───── Material for the task ─────
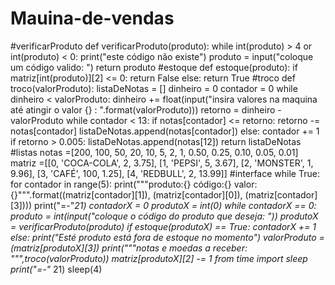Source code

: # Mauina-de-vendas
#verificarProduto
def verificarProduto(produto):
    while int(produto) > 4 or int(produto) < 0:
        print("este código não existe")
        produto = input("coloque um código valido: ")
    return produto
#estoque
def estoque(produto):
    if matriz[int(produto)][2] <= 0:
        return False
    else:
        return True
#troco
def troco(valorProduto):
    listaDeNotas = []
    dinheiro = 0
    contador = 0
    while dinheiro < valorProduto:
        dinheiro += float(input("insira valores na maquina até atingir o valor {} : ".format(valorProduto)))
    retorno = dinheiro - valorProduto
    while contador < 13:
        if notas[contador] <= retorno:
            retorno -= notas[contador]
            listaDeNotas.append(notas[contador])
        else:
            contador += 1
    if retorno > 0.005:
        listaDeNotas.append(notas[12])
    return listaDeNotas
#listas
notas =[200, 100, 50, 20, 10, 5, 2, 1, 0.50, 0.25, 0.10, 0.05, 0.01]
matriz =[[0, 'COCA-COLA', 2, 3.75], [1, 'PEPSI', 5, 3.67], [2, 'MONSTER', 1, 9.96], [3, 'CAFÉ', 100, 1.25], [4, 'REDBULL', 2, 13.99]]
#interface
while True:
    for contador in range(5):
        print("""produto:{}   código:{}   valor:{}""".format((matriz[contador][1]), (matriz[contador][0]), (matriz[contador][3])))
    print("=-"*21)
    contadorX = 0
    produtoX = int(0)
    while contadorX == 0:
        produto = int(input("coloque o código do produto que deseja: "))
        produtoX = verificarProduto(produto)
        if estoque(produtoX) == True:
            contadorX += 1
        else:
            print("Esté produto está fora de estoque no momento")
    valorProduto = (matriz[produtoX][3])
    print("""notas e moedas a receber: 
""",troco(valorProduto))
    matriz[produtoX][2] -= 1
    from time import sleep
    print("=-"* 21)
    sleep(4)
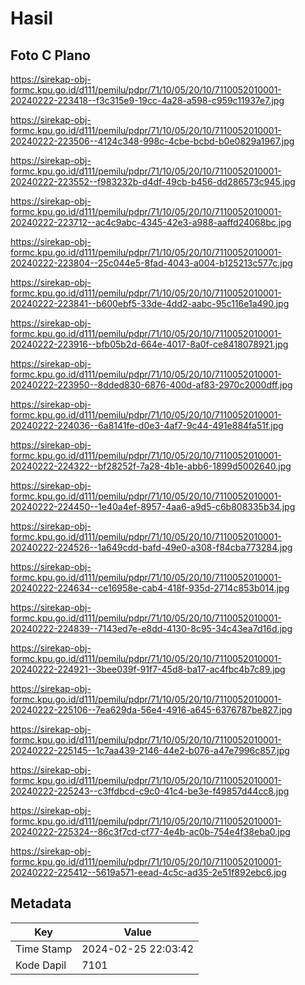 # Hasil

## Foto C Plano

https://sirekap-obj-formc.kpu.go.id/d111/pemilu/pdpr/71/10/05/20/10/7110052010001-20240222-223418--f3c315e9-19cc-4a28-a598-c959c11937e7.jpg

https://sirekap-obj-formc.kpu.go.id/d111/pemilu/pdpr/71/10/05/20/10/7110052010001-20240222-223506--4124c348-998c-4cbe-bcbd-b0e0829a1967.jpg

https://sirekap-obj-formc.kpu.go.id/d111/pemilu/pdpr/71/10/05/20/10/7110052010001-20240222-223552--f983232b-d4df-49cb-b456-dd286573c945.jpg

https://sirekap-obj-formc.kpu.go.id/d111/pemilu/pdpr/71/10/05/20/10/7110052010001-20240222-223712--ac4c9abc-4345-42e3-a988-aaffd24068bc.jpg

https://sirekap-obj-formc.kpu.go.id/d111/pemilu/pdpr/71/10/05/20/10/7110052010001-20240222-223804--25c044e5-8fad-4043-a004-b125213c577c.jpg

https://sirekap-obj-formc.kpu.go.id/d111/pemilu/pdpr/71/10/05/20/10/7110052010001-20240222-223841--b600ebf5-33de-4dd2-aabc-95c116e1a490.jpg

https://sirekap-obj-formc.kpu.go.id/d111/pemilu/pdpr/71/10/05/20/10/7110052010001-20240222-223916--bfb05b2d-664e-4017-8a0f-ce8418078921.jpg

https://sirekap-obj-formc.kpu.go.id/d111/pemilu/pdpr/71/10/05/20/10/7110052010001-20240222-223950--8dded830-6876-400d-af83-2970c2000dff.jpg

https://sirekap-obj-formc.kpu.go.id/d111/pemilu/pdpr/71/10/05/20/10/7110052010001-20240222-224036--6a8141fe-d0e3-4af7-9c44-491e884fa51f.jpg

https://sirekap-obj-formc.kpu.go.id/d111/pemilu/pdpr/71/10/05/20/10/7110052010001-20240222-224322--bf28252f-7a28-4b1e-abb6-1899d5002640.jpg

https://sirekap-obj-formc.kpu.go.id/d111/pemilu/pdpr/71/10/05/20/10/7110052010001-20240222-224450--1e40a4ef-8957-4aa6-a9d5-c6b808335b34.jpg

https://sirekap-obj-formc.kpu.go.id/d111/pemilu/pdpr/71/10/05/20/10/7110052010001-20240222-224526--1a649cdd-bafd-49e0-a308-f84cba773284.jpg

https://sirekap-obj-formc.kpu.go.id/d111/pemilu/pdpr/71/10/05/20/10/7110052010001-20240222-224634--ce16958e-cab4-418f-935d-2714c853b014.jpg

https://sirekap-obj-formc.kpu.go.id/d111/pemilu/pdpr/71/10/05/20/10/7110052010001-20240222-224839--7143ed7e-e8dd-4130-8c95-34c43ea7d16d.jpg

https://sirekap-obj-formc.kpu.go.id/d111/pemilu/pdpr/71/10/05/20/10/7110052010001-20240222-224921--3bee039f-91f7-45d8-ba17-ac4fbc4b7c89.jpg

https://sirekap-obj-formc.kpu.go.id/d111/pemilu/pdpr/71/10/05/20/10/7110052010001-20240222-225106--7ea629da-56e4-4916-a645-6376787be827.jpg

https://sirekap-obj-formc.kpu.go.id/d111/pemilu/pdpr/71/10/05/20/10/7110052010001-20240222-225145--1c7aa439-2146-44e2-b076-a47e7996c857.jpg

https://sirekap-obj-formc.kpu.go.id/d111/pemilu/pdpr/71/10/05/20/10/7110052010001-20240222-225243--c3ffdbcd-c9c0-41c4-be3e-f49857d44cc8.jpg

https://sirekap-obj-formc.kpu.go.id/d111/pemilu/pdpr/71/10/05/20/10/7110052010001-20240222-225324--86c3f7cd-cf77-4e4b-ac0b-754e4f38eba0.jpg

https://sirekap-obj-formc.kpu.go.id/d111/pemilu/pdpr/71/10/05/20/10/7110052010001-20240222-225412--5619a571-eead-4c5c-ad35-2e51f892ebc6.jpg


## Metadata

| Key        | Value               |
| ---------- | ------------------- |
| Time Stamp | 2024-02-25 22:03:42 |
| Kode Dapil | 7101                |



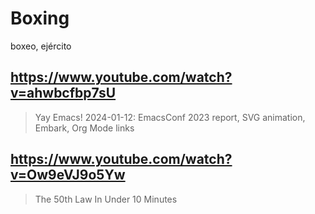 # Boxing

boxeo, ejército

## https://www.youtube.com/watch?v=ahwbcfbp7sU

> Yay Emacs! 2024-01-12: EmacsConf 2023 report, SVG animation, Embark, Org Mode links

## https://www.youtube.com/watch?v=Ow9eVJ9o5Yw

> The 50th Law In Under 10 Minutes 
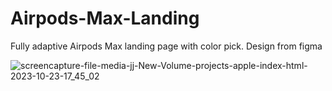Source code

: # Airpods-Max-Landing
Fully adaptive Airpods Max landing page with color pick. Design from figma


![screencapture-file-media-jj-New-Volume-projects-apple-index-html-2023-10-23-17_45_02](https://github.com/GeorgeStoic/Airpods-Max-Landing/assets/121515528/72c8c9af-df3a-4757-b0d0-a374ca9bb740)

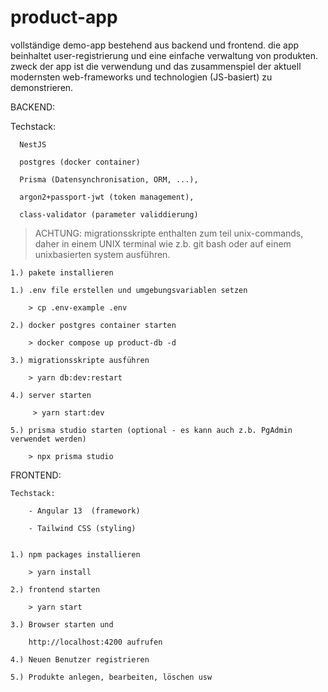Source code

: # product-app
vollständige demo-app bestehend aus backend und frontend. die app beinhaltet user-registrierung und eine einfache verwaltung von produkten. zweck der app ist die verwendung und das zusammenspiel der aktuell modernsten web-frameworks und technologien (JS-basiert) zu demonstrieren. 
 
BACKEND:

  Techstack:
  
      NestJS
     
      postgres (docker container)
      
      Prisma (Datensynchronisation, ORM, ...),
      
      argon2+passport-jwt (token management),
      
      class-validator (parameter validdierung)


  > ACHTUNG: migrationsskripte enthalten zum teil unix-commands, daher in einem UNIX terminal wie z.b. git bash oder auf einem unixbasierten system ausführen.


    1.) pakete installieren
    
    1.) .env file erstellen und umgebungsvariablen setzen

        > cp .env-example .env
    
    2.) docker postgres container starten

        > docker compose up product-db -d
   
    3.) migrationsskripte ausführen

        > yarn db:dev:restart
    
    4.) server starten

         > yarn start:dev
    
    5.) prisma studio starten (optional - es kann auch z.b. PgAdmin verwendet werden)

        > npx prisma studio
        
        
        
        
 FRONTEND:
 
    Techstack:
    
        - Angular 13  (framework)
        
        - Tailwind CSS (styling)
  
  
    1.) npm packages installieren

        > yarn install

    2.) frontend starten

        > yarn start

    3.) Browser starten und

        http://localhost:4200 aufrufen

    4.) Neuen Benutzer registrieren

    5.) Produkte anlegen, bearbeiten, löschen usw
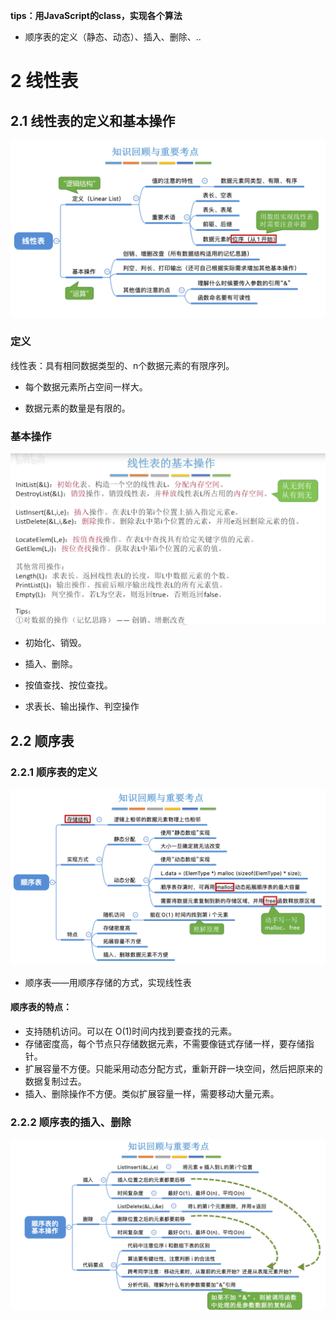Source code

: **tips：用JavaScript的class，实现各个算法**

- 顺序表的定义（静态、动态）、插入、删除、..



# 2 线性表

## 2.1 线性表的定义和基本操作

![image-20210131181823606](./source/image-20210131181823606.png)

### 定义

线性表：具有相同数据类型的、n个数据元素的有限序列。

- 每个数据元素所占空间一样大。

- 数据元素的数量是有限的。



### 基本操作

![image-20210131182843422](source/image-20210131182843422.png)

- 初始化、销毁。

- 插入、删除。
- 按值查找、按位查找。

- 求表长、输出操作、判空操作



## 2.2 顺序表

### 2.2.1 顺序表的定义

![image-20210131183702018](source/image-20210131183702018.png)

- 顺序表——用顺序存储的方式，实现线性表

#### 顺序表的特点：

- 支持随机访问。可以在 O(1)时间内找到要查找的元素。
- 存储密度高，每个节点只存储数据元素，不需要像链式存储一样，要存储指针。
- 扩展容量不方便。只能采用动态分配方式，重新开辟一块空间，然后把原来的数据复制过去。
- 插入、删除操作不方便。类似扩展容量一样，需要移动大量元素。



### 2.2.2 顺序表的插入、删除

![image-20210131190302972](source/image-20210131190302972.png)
─────
> What is expected: Please copy out from the data above, without any picture, exactly the lines running from the one that holds "Under 10 Minutes" through the one that holds "Fully adaptive Airpods", and nothing beyond them.

> Written answer:
> The 50th Law In Under 10 Minutes 
Source code

: # Airpods-Max-Landing
Fully adaptive Airpods Max landing page with color pick. Design from figma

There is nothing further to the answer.